# Exercise details:
In the listing below, find each line that holds the string "hace" and copy it.

# Working data:
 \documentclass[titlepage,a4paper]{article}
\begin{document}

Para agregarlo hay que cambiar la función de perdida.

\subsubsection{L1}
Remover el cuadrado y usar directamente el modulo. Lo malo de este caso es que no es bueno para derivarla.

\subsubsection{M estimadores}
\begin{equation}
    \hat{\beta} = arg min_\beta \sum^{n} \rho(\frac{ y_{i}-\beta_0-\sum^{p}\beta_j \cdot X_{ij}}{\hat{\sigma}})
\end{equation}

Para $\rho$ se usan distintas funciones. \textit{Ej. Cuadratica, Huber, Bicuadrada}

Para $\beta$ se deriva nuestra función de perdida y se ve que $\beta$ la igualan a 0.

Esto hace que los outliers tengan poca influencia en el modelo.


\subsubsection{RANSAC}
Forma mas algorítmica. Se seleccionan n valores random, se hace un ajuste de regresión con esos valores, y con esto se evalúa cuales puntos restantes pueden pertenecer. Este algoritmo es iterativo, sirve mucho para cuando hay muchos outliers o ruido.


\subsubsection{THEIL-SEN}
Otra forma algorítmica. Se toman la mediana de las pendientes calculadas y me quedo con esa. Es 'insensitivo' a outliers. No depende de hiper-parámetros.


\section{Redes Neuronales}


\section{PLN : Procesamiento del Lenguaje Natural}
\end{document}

--

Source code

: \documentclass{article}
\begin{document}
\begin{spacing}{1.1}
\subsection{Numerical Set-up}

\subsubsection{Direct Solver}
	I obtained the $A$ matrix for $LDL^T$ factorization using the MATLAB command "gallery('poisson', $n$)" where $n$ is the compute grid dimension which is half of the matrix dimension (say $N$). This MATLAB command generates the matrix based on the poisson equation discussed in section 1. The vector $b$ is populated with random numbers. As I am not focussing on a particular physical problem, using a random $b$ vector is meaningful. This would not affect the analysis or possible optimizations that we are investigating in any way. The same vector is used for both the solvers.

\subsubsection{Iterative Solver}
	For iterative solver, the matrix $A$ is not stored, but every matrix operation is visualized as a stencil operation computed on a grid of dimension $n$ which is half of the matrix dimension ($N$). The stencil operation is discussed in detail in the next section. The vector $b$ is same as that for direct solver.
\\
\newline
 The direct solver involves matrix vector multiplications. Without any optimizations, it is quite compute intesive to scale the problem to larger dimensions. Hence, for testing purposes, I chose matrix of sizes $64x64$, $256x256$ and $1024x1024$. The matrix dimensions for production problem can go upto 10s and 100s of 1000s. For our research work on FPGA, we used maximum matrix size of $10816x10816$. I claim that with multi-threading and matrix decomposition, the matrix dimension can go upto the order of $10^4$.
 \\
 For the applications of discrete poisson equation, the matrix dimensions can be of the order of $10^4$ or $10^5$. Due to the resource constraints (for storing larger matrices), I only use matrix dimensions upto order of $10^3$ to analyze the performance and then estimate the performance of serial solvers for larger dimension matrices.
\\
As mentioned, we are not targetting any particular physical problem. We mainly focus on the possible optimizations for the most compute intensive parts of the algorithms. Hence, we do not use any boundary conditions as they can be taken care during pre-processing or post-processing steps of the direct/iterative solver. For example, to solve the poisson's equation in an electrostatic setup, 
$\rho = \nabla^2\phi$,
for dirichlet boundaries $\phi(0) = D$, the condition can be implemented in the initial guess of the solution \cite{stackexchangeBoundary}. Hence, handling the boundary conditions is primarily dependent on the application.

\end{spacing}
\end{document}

* * *

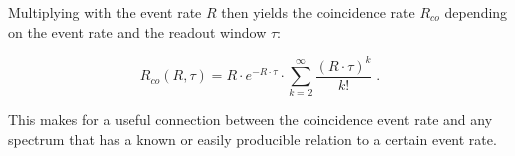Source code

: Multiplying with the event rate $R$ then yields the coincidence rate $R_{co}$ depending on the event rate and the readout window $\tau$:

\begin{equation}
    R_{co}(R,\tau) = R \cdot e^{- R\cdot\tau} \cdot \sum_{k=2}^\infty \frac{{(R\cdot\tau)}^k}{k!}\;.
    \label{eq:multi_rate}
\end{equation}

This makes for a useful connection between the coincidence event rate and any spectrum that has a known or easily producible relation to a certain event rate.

# Reply to the exercise:
Esto hace que los outliers tengan poca influencia en el modelo.
Forma mas algorítmica. Se seleccionan n valores random, se hace un ajuste de regresión con esos valores, y con esto se evalúa cuales puntos restantes pueden pertenecer. Este algoritmo es iterativo, sirve mucho para cuando hay muchos outliers o ruido.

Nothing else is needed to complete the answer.